The king has fallen. Hard. The microwave he purchased last year is a dud. It’s a big, shiny, still scary (yet irritating) dud. The Panasonic Sensor microwave, which was supposed to be a steal, with good ratings from other purchasers is possibly one of the worst things we’ve bought on Amazon. (Not including the book I bought from a weirdo woman who sent me an empty envelope and explained that the book was very thin. Seriously.)

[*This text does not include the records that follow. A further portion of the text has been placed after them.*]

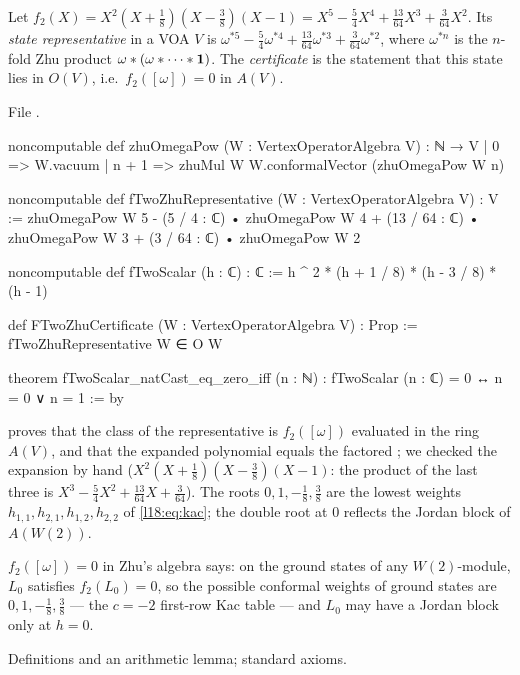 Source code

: \begin{definition}\label{l18:def:ftwo}
Let $f_2(X)=X^2(X+\tfrac18)(X-\tfrac38)(X-1)=X^5-\tfrac54X^4+\tfrac{13}{64}X^3+\tfrac3{64}X^2$. Its
\emph{state representative} in a VOA $V$ is $\omega^{*5}-\tfrac54\omega^{*4}+\tfrac{13}{64}\omega^{*3}+\tfrac3{64}\omega^{*2}$,
where $\omega^{*n}$ is the $n$-fold Zhu product $\omega*(\omega*\cdots*\leighteenvac)$. The \emph{certificate} is the
statement that this state lies in $O(V)$, i.e.\ $f_2([\omega])=0$ in $A(V)$.
\end{definition}
\noindent File .
\begin{leancode}
noncomputable def zhuOmegaPow (W : VertexOperatorAlgebra V) : ℕ → V
  | 0 => W.vacuum
  | n + 1 => zhuMul W W.conformalVector (zhuOmegaPow W n)

noncomputable def fTwoZhuRepresentative (W : VertexOperatorAlgebra V) : V :=
  zhuOmegaPow W 5
    - (5 / 4 : ℂ) • zhuOmegaPow W 4
    + (13 / 64 : ℂ) • zhuOmegaPow W 3
    + (3 / 64 : ℂ) • zhuOmegaPow W 2

noncomputable def fTwoScalar (h : ℂ) : ℂ :=
  h ^ 2 * (h + 1 / 8) * (h - 3 / 8) * (h - 1)

def FTwoZhuCertificate (W : VertexOperatorAlgebra V) : Prop :=
  fTwoZhuRepresentative W ∈ O W

theorem fTwoScalar_natCast_eq_zero_iff (n : ℕ) :
    fTwoScalar (n : ℂ) = 0 ↔ n = 0 ∨ n = 1 := by
\end{leancode}
\begin{dictionary}
 proves that the class of the representative is
$f_2([\omega])$ evaluated in the ring $A(V)$, and  that the expanded polynomial
equals the factored ; we checked the expansion by hand
($X^2(X+\frac18)(X-\frac38)(X-1)$: the product of the last three is $X^3-\frac54X^2+\frac{13}{64}X+\frac{3}{64}$). The
roots $0,1,-\frac18,\frac38$ are the lowest weights $h_{1,1},h_{2,1},h_{1,2},h_{2,2}$ of \eqref{l18:eq:kac}; the
double root at $0$ reflects the Jordan block of $A(W(2))$.
\end{dictionary}
\begin{physics}
$f_2([\omega])=0$ in Zhu's algebra says: on the ground states of any $W(2)$-module, $L_0$ satisfies
$f_2(L_0)=0$, so the possible conformal weights of ground states are $0,1,-\frac18,\frac38$ --- the $c=-2$
first-row Kac table --- and $L_0$ may have a Jordan block only at $h=0$.
\end{physics}
\begin{status}
Definitions and an arithmetic lemma; standard axioms.
\end{status}

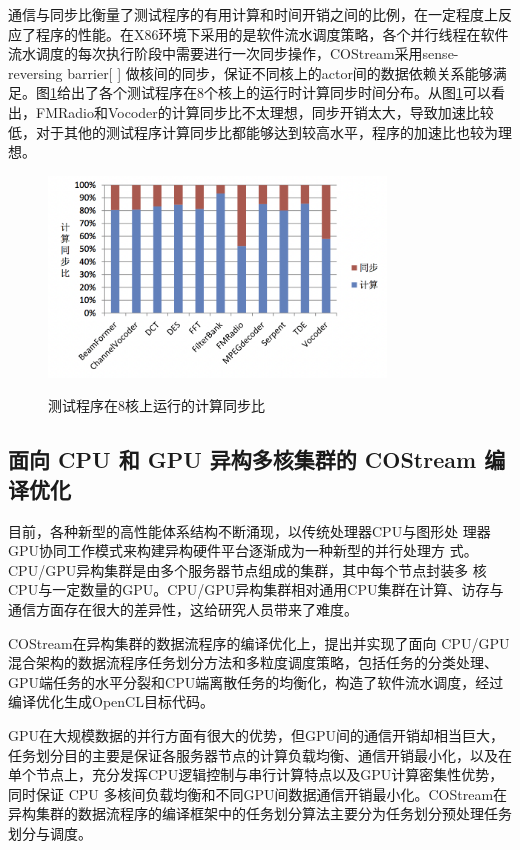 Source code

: 通信与同步比衡量了测试程序的有用计算和时间开销之间的比例，在一定程度上反应了程序的性能。在X86环境下采用的是软件流水调度策略，各个并行线程在软件流水调度的每次执行阶段中需要进行一次同步操作，COStream采用sense-reversing barrier[ ] 做核间的同步，保证不同核上的actor间的数据依赖关系能够满足。图\ref{fig:x86computeSync}给出了各个测试程序在8个核上的运行时计算同步时间分布。从图\ref{fig:x86computeSync}可以看出，FMRadio和Vocoder的计算同步比不太理想，同步开销太大，导致加速比较低，对于其他的测试程序计算同步比都能够达到较高水平，程序的加速比也较为理想。

\begin{figure}[htbp]
  \centering
  \includegraphics[width=0.8\textwidth]{Img/Chap_Application/Yu/x86computeSync.png}\\
  \caption{测试程序在8核上运行的计算同步比}\label{fig:x86computeSync}
\end{figure}

\subsection{面向 CPU 和 GPU 异构多核集群的 COStream 编译优化}

目前，各种新型的高性能体系结构不断涌现，以传统处理器CPU与图形处 理器GPU协同工作模式来构建异构硬件平台逐渐成为一种新型的并行处理方 式。CPU/GPU异构集群是由多个服务器节点组成的集群，其中每个节点封装多 核CPU与一定数量的GPU。CPU/GPU异构集群相对通用CPU集群在计算、访存与通信方面存在很大的差异性，这给研究人员带来了难度。 

COStream在异构集群的数据流程序的编译优化上，提出并实现了面向 CPU/GPU混合架构的数据流程序任务划分方法和多粒度调度策略，包括任务的分类处理、GPU端任务的水平分裂和CPU端离散任务的均衡化，构造了软件流水调度，经过编译优化生成OpenCL目标代码。

GPU在大规模数据的并行方面有很大的优势，但GPU间的通信开销却相当巨大，任务划分目的主要是保证各服务器节点的计算负载均衡、通信开销最小化，以及在单个节点上，充分发挥CPU逻辑控制与串行计算特点以及GPU计算密集性优势，同时保证 CPU 多核间负载均衡和不同GPU间数据通信开销最小化。COStream在异构集群的数据流程序的编译框架中的任务划分算法主要分为任务划分预处理任务划分与调度。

No doubt Amazon would also reimburse me for this monster horrid microwave. But for something like this, it’s just so HARD to send it back. It’s enormous. I threw out the box and all the packaging. (Yeah, I know… that was dumb.) I have to contact Amazon, and get them to pick it up. It takes organizing. That’s cognitive load. I don’t have space for that. Truly. My brain is so cognitively overloaded right now, the other day I showered backwards and it threw my whole day into chaos. Yep, you know how that goes. Where you get in the shower, and suddenly part way through you think “oh, did I already wash my hair? Whoops.” And then you just don’t know what to wash next. Maybe it’s better to start again, but that takes too much hot water and you’ve got to get to work. So you just make sure all the ‘bits’ are done and off you go.
So anyway, this is only a problem when I want to use the microwave to prepare my extraordinarily bad dinners that nobody wants to eat. So really the microwave not working doesn’t make any difference to the family. Maybe they actually did this on purpose. It’s a conspiracy.
Anyway, the stupid microwave overheats. Fast. You can’t nuke anything for longer than two minutes without it buzzing and just switching off – just like Forest used to do when we were hiking and he was three. He’d just quietly stop and sit down in the middle of the trail. That’s this microwave.
Max came up with a brilliant idea – put ice packs on the top of the microwave. It buys another 30 seconds or so. We’re even putting them on the inside of the microwave between bursts, to try and keep it calm. I feel like we’re always at Defcon 9 or whatever, trying to keep the microwave in working order. But ultimately, the whole thing is a terrible joke. On me. Because I now have to cook on the stove. Frozen vegetables in saucepans; boiling potatoes. What’s that all about? I have a microwave that takes up half the kitchen, and I’ve turned into someone from the 18th century, using a stovetop.
I am now coming up with ideas on what else to do with this microwave. I think it will make a nice pot plant holder. Just have to get the door off.
Jed constantly says “why don’t you just send it back?” like this is even possible given my shower thing, and worse, like it’s MY problem. He’s the one who said he was the King of Amazon. So I say he should send it back.
So I’m open to two things: Ideas about what I could do with this microwave given that it sucks as a microwave (and please, you guys can totally do that, I’m sure) OR I’d love to hear about the things you didn’t send back that you should have (especially something like a dodgy microwave, which is not really something you can gift to someone in good conscience). Cereal for dinner, anyone?